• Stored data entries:
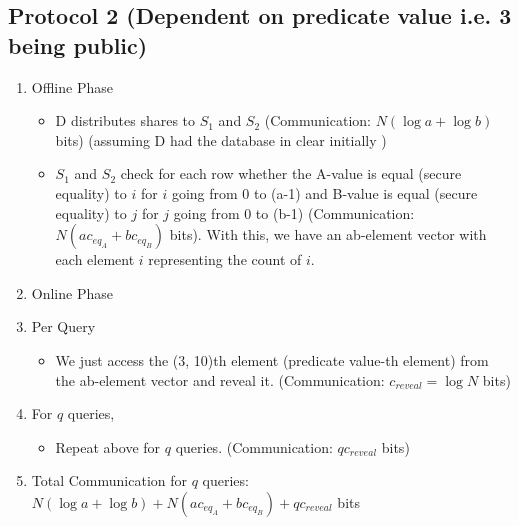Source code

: \subsection{Protocol 2 (Dependent on predicate value i.e. 3 being public)}
\begin{enumerate}
    \item Offline Phase
    \begin{itemize}
        \item D distributes shares to $S_1$ and $S_2$ (Communication: $N(\log a + \log b)$ bits) (assuming D had the database in clear initially
)
        \item $S_1$ and $S_2$ check for each row whether the A-value is equal (secure equality) to $i$ for $i$ going from 0 to (a-1) and B-value is equal (secure equality) to $j$ for $j$ going from 0 to (b-1) (Communication: $N(ac_{eq_A} + bc_{eq_B})$ bits). With this, we have an ab-element vector with each element $i$ representing the count of $i$.
    \end{itemize}
    \item Online Phase
    \item Per Query
    \begin{itemize}
        \item We just access the (3, 10)th element (predicate value-th element) from the ab-element vector and reveal it. (Communication: $c_{reveal} = \log N$ bits) 
    \end{itemize}
    \item For $q$ queries,
    \begin{itemize}
        \item Repeat above for $q$ queries. (Communication: $qc_{reveal}$ bits)
    \end{itemize}
    \item Total Communication for $q$ queries: $N(\log a + \log b) + N(ac_{eq_A} + bc_{eq_B}) + qc_{reveal}$ bits  
\end{enumerate}




%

• WHAT NEEDS TO BE DONE: None of the pictures should be carried over when the data above is transcribed exactly.

• OUTPUT FOR THIS EXERCISE:
Source code

: \subsection{Protocol 2 (Dependent on predicate value i.e. 3 being public)}
\begin{enumerate}
    \item Offline Phase
    \begin{itemize}
        \item D distributes shares to $S_1$ and $S_2$ (Communication: $N(\log a + \log b)$ bits) (assuming D had the database in clear initially
)
        \item $S_1$ and $S_2$ check for each row whether the A-value is equal (secure equality) to $i$ for $i$ going from 0 to (a-1) and B-value is equal (secure equality) to $j$ for $j$ going from 0 to (b-1) (Communication: $N(ac_{eq_A} + bc_{eq_B})$ bits). With this, we have an ab-element vector with each element $i$ representing the count of $i$.
    \end{itemize}
    \item Online Phase
    \item Per Query
    \begin{itemize}
        \item We just access the (3, 10)th element (predicate value-th element) from the ab-element vector and reveal it. (Communication: $c_{reveal} = \log N$ bits) 
    \end{itemize}
    \item For $q$ queries,
    \begin{itemize}
        \item Repeat above for $q$ queries. (Communication: $qc_{reveal}$ bits)
    \end{itemize}
    \item Total Communication for $q$ queries: $N(\log a + \log b) + N(ac_{eq_A} + bc_{eq_B}) + qc_{reveal}$ bits  
\end{enumerate}




%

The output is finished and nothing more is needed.